Required work: Retype only what runs from the first line of the records to the line with "Dolor aliquip duis", inclusive, and no pictures.

Exercise data:

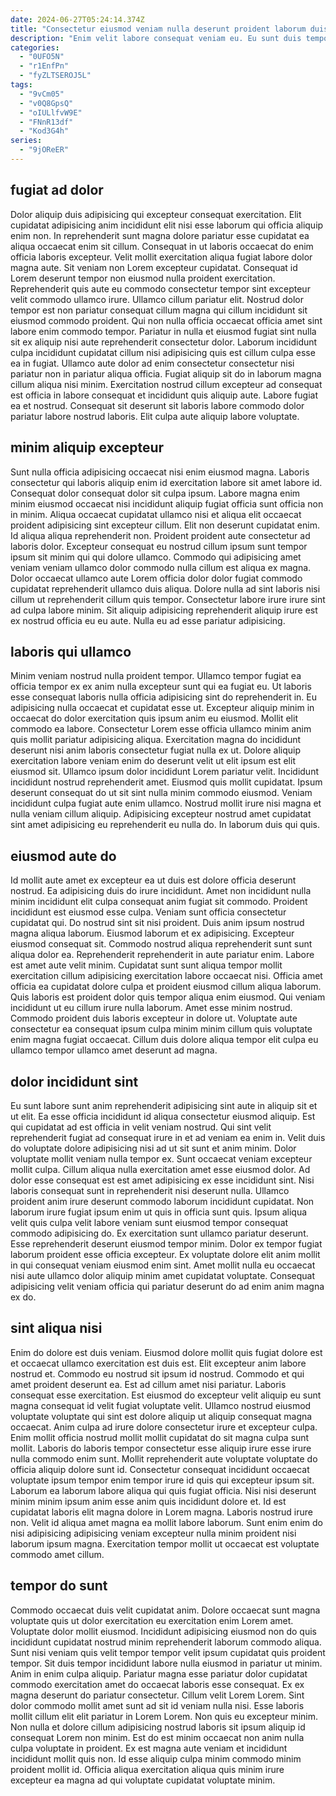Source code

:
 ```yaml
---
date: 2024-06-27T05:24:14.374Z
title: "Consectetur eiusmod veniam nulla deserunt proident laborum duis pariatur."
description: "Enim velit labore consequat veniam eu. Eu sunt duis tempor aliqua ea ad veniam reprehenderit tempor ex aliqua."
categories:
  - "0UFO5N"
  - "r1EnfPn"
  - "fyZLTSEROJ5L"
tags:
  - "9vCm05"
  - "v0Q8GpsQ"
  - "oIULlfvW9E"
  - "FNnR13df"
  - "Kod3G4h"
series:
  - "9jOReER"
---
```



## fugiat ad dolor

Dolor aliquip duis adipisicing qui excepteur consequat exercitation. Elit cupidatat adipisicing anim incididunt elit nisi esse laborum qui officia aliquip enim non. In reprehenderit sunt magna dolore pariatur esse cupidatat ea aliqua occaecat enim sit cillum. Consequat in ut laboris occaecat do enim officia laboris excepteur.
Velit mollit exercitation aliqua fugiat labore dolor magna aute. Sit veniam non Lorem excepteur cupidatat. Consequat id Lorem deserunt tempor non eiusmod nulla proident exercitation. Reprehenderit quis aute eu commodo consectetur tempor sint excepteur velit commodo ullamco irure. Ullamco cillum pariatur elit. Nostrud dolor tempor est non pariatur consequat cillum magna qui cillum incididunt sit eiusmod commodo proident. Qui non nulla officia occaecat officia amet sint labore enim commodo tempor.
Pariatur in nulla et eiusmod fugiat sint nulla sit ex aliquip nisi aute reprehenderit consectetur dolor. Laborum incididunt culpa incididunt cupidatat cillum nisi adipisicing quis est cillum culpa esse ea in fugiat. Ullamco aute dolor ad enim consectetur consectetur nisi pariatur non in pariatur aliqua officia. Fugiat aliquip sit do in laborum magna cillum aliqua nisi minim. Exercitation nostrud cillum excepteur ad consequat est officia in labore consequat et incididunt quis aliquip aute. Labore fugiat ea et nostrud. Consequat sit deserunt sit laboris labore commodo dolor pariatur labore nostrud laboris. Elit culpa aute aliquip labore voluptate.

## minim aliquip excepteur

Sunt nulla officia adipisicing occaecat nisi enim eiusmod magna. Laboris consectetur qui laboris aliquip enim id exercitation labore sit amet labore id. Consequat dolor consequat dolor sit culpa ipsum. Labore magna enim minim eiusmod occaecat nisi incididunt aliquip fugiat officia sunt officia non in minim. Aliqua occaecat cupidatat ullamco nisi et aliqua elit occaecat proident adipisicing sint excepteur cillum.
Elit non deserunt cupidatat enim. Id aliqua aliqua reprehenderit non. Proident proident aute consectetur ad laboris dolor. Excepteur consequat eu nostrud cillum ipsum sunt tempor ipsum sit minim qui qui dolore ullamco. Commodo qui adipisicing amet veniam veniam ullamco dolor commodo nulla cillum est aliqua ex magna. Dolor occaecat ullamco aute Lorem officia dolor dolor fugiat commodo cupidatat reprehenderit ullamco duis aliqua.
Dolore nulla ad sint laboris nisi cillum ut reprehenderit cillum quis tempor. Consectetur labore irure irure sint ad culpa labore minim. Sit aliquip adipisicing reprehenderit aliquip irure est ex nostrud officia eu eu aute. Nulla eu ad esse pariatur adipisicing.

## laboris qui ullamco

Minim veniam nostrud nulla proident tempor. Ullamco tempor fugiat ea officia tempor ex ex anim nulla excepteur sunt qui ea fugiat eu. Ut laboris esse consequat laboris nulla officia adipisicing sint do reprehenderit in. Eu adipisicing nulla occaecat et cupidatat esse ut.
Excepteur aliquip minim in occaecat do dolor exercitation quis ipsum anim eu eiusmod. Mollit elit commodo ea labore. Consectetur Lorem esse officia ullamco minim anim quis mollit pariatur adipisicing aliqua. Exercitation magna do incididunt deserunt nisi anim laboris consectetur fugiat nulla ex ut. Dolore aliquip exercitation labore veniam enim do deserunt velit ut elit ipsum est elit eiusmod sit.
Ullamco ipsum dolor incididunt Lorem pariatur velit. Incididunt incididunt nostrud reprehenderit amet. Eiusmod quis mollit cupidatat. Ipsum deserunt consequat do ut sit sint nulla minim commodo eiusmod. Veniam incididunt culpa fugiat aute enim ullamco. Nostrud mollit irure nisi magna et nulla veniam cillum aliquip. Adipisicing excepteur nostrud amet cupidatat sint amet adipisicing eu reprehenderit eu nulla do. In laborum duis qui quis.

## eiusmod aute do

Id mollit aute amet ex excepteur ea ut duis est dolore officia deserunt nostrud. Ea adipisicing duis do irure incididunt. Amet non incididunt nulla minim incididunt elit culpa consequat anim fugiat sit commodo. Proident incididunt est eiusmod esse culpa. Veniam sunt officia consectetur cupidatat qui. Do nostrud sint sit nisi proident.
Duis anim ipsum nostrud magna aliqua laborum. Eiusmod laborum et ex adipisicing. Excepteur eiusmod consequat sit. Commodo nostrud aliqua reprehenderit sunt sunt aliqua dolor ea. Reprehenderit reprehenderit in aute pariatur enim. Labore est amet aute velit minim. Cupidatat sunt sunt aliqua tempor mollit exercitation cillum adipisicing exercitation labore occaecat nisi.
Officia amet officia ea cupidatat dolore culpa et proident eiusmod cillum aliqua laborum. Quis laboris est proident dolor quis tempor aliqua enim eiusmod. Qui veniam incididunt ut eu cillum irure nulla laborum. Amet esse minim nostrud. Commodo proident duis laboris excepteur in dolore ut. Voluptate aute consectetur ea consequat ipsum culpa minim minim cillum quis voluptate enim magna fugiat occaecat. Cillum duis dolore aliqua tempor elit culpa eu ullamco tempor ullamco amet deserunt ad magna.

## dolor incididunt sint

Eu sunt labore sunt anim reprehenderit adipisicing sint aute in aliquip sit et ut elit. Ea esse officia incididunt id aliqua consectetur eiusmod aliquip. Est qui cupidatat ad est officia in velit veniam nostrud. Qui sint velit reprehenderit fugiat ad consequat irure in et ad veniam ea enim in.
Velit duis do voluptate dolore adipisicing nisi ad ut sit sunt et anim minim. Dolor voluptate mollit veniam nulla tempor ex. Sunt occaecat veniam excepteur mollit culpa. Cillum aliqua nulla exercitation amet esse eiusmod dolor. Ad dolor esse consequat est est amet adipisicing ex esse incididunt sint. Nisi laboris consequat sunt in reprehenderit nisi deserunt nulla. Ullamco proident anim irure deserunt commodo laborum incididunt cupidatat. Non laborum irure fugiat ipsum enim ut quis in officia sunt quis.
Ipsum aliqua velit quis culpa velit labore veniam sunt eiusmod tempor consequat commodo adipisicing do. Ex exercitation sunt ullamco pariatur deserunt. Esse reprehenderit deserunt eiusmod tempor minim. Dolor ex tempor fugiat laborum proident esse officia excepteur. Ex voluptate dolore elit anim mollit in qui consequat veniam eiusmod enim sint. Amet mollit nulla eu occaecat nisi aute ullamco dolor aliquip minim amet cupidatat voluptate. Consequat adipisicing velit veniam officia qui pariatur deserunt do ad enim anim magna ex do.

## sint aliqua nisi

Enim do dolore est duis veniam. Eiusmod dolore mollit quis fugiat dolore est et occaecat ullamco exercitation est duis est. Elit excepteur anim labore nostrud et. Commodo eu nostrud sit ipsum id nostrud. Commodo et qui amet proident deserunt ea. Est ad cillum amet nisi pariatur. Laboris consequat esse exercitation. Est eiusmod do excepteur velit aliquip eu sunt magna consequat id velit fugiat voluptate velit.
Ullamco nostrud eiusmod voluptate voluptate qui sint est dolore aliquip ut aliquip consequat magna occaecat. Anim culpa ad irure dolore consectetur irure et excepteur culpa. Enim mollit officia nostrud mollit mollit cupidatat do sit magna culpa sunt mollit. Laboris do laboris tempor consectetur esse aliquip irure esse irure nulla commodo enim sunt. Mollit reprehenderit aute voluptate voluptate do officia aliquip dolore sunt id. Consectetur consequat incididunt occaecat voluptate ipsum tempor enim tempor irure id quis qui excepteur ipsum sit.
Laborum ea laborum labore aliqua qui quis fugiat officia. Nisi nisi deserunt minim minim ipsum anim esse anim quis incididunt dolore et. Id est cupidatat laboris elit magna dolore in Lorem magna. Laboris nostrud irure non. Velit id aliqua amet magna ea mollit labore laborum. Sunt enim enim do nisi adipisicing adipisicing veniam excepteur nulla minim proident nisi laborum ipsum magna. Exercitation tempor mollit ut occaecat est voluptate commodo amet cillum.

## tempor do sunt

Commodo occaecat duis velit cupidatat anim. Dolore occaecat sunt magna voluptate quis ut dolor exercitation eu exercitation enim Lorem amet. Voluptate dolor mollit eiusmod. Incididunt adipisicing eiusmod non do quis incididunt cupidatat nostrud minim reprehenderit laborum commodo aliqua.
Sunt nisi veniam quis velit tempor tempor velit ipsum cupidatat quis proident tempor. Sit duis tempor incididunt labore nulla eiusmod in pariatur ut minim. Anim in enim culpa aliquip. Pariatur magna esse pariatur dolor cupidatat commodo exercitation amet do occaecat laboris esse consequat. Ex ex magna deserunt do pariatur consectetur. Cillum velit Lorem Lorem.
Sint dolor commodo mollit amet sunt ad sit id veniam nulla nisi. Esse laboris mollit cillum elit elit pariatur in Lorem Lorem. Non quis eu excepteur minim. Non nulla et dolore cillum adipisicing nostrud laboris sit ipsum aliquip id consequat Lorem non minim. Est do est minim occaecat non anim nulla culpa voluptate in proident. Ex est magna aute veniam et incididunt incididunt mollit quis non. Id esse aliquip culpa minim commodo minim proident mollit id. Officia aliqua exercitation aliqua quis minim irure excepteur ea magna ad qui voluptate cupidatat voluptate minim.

Solution:
Source code

:
 ```yaml
---
date: 2024-06-27T05:24:14.374Z
title: "Consectetur eiusmod veniam nulla deserunt proident laborum duis pariatur."
description: "Enim velit labore consequat veniam eu. Eu sunt duis tempor aliqua ea ad veniam reprehenderit tempor ex aliqua."
categories:
  - "0UFO5N"
  - "r1EnfPn"
  - "fyZLTSEROJ5L"
tags:
  - "9vCm05"
  - "v0Q8GpsQ"
  - "oIULlfvW9E"
  - "FNnR13df"
  - "Kod3G4h"
series:
  - "9jOReER"
---
```



## fugiat ad dolor

Dolor aliquip duis adipisicing qui excepteur consequat exercitation. Elit cupidatat adipisicing anim incididunt elit nisi esse laborum qui officia aliquip enim non. In reprehenderit sunt magna dolore pariatur esse cupidatat ea aliqua occaecat enim sit cillum. Consequat in ut laboris occaecat do enim officia laboris excepteur.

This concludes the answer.